▸ Data listing:
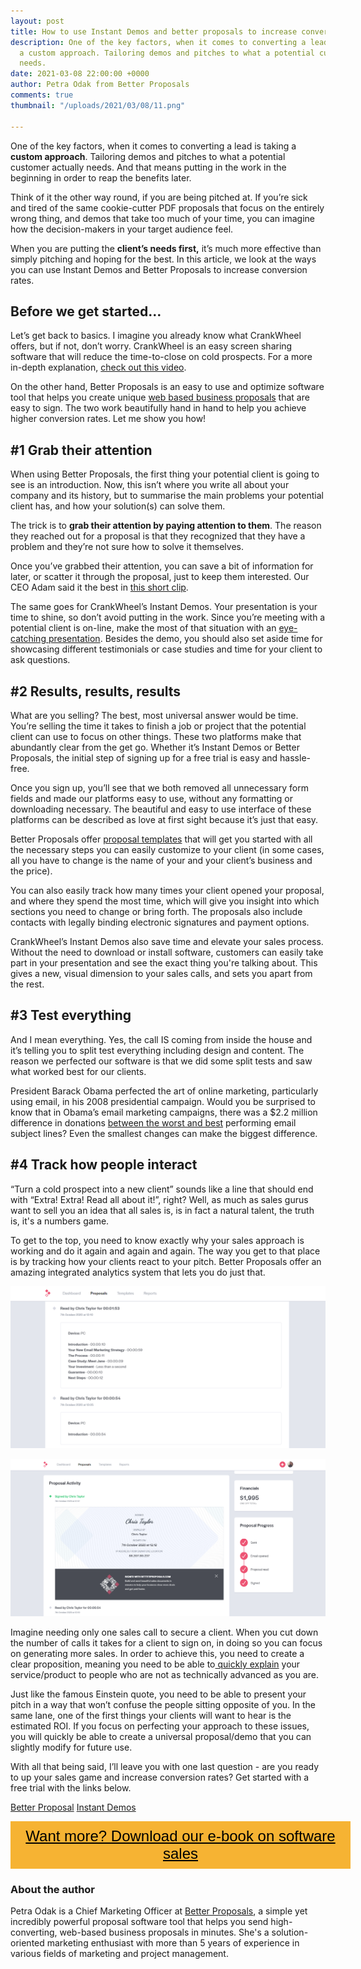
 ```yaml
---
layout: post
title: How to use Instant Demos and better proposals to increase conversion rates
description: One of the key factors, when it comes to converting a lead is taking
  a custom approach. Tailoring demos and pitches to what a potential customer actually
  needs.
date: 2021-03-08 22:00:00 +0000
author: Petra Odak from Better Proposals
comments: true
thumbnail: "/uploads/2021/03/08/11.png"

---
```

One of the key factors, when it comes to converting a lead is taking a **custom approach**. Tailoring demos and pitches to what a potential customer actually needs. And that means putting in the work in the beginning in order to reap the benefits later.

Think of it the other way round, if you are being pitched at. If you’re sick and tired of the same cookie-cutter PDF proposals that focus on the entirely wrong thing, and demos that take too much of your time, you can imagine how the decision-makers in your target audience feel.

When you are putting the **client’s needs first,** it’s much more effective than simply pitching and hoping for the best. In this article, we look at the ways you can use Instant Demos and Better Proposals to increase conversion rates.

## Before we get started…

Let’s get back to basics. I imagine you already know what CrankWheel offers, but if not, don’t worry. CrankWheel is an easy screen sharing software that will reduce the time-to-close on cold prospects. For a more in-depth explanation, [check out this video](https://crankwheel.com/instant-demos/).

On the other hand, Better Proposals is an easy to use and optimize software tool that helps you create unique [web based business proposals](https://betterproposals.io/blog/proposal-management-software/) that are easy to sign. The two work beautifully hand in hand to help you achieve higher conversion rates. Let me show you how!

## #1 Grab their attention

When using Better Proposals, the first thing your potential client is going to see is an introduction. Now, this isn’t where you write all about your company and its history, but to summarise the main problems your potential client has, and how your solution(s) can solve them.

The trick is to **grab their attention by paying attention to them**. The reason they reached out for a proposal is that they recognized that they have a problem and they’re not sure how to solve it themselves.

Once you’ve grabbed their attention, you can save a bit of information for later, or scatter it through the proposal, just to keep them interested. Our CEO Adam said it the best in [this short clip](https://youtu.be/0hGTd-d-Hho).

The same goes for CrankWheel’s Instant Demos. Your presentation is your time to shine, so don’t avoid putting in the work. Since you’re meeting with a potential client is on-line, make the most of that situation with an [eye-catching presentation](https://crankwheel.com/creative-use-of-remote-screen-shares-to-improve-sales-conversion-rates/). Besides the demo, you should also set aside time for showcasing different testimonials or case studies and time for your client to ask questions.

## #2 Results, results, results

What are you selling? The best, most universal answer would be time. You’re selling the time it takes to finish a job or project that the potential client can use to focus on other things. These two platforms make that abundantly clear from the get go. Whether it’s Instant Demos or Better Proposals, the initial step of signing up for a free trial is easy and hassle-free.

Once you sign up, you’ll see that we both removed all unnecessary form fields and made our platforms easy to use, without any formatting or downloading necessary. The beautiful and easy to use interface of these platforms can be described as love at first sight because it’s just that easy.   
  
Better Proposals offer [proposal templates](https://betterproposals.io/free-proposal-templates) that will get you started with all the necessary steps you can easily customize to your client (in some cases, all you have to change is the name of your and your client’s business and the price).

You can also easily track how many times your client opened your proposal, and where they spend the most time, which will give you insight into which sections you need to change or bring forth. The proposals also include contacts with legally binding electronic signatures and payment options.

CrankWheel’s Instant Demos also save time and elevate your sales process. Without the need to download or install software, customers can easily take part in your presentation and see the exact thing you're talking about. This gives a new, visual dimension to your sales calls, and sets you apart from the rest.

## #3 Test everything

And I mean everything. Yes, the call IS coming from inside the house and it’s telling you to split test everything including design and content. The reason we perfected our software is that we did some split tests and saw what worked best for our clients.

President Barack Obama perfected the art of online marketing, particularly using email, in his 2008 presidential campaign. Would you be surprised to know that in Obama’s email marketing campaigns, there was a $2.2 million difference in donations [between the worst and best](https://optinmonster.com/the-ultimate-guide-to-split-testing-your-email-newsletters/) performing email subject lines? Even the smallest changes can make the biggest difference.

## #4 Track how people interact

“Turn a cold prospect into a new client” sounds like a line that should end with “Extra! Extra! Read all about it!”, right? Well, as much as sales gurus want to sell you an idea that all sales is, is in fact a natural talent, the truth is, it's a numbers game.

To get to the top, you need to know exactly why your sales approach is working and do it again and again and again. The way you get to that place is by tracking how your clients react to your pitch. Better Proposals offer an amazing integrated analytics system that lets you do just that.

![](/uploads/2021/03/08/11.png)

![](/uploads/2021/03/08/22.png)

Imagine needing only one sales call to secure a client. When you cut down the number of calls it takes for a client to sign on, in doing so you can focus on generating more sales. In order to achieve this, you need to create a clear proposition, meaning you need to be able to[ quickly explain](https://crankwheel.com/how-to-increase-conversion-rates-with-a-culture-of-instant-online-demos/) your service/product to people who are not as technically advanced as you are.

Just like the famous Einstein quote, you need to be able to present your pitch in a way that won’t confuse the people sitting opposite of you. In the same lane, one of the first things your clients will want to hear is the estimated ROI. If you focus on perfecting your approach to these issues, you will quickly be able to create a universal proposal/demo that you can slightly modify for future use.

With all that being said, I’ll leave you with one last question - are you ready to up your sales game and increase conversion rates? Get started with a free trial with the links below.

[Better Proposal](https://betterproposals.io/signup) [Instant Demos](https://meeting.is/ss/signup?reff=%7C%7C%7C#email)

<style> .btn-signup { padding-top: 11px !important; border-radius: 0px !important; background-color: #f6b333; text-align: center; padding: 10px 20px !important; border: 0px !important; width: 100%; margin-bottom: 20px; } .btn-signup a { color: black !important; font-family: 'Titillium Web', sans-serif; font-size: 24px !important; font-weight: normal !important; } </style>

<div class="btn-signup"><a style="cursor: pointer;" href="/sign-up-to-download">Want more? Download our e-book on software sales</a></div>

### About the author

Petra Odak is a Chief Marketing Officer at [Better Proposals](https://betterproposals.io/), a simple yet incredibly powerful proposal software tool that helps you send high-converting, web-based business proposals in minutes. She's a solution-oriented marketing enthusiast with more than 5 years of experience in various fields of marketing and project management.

▸ Brief:
Throughout the material above, report each line holding the word "uploads".

▸ Answer to this exercise:
thumbnail: "/uploads/2021/03/08/11.png"
![](/uploads/2021/03/08/11.png)
![](/uploads/2021/03/08/22.png)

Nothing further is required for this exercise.